• Extracted entries
<<<<

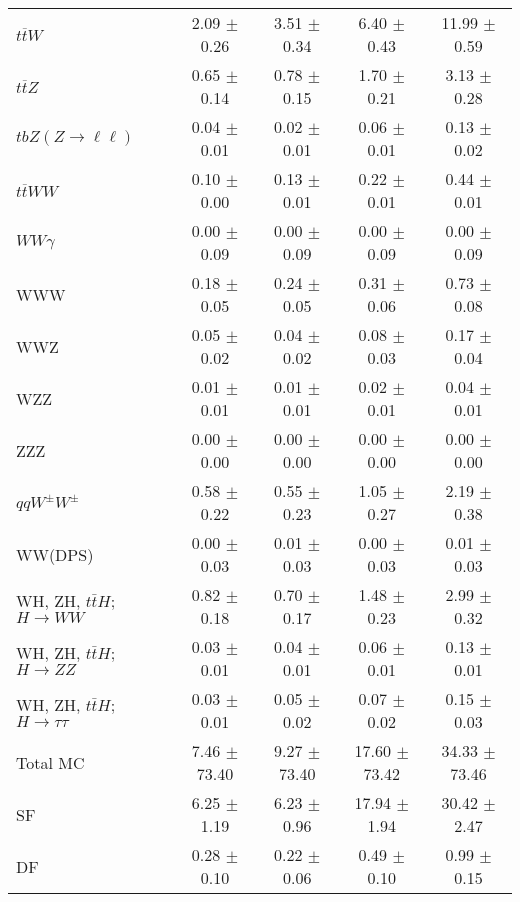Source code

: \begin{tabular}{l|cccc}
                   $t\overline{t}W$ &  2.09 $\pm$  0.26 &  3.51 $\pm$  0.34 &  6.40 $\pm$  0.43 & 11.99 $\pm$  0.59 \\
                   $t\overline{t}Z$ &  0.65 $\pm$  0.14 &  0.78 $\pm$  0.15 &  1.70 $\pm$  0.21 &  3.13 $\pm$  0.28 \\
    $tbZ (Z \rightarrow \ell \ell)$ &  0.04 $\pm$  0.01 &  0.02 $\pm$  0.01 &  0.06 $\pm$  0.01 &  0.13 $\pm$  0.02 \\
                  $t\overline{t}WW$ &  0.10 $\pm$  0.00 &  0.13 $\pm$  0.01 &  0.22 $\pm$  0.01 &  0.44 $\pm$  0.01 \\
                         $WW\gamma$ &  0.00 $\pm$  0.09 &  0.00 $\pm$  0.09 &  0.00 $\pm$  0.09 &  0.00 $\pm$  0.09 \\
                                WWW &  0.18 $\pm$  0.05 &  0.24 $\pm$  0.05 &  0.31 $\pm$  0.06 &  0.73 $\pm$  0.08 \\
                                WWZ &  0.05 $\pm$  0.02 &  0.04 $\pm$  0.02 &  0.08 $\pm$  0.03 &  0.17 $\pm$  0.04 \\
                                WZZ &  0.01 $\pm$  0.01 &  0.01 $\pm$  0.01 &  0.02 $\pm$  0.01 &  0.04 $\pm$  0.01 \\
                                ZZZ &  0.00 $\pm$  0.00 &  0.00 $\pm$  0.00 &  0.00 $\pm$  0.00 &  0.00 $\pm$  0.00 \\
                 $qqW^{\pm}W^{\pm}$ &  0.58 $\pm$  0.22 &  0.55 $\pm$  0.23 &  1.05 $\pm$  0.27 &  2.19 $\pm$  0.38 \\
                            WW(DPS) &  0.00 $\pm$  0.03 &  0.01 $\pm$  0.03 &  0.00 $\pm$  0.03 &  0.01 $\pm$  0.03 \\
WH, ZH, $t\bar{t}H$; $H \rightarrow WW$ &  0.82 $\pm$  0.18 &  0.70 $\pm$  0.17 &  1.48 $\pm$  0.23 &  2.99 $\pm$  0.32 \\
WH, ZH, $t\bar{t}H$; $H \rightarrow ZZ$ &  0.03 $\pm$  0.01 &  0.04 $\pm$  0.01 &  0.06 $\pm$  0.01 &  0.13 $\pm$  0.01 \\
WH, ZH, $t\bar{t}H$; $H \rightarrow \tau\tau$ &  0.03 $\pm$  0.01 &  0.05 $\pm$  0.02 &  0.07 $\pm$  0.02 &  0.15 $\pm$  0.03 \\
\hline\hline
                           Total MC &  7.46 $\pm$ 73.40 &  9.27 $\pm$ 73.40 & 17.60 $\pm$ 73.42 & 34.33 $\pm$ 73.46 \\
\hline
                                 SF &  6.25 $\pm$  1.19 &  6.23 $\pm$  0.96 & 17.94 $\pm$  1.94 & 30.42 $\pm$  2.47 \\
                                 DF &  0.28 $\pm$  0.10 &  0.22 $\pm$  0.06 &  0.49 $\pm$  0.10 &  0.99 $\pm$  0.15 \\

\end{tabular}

>>>>

• Problem to solve
The data is to be restated word for word, with any pictures set aside.

• Answer area
Source code

: \begin{tabular}{l|cccc}
                   $t\overline{t}W$ &  2.09 $\pm$  0.26 &  3.51 $\pm$  0.34 &  6.40 $\pm$  0.43 & 11.99 $\pm$  0.59 \\
                   $t\overline{t}Z$ &  0.65 $\pm$  0.14 &  0.78 $\pm$  0.15 &  1.70 $\pm$  0.21 &  3.13 $\pm$  0.28 \\
    $tbZ (Z \rightarrow \ell \ell)$ &  0.04 $\pm$  0.01 &  0.02 $\pm$  0.01 &  0.06 $\pm$  0.01 &  0.13 $\pm$  0.02 \\
                  $t\overline{t}WW$ &  0.10 $\pm$  0.00 &  0.13 $\pm$  0.01 &  0.22 $\pm$  0.01 &  0.44 $\pm$  0.01 \\
                         $WW\gamma$ &  0.00 $\pm$  0.09 &  0.00 $\pm$  0.09 &  0.00 $\pm$  0.09 &  0.00 $\pm$  0.09 \\
                                WWW &  0.18 $\pm$  0.05 &  0.24 $\pm$  0.05 &  0.31 $\pm$  0.06 &  0.73 $\pm$  0.08 \\
                                WWZ &  0.05 $\pm$  0.02 &  0.04 $\pm$  0.02 &  0.08 $\pm$  0.03 &  0.17 $\pm$  0.04 \\
                                WZZ &  0.01 $\pm$  0.01 &  0.01 $\pm$  0.01 &  0.02 $\pm$  0.01 &  0.04 $\pm$  0.01 \\
                                ZZZ &  0.00 $\pm$  0.00 &  0.00 $\pm$  0.00 &  0.00 $\pm$  0.00 &  0.00 $\pm$  0.00 \\
                 $qqW^{\pm}W^{\pm}$ &  0.58 $\pm$  0.22 &  0.55 $\pm$  0.23 &  1.05 $\pm$  0.27 &  2.19 $\pm$  0.38 \\
                            WW(DPS) &  0.00 $\pm$  0.03 &  0.01 $\pm$  0.03 &  0.00 $\pm$  0.03 &  0.01 $\pm$  0.03 \\
WH, ZH, $t\bar{t}H$; $H \rightarrow WW$ &  0.82 $\pm$  0.18 &  0.70 $\pm$  0.17 &  1.48 $\pm$  0.23 &  2.99 $\pm$  0.32 \\
WH, ZH, $t\bar{t}H$; $H \rightarrow ZZ$ &  0.03 $\pm$  0.01 &  0.04 $\pm$  0.01 &  0.06 $\pm$  0.01 &  0.13 $\pm$  0.01 \\
WH, ZH, $t\bar{t}H$; $H \rightarrow \tau\tau$ &  0.03 $\pm$  0.01 &  0.05 $\pm$  0.02 &  0.07 $\pm$  0.02 &  0.15 $\pm$  0.03 \\
\hline\hline
                           Total MC &  7.46 $\pm$ 73.40 &  9.27 $\pm$ 73.40 & 17.60 $\pm$ 73.42 & 34.33 $\pm$ 73.46 \\
\hline
                                 SF &  6.25 $\pm$  1.19 &  6.23 $\pm$  0.96 & 17.94 $\pm$  1.94 & 30.42 $\pm$  2.47 \\
                                 DF &  0.28 $\pm$  0.10 &  0.22 $\pm$  0.06 &  0.49 $\pm$  0.10 &  0.99 $\pm$  0.15 \\

\end{tabular}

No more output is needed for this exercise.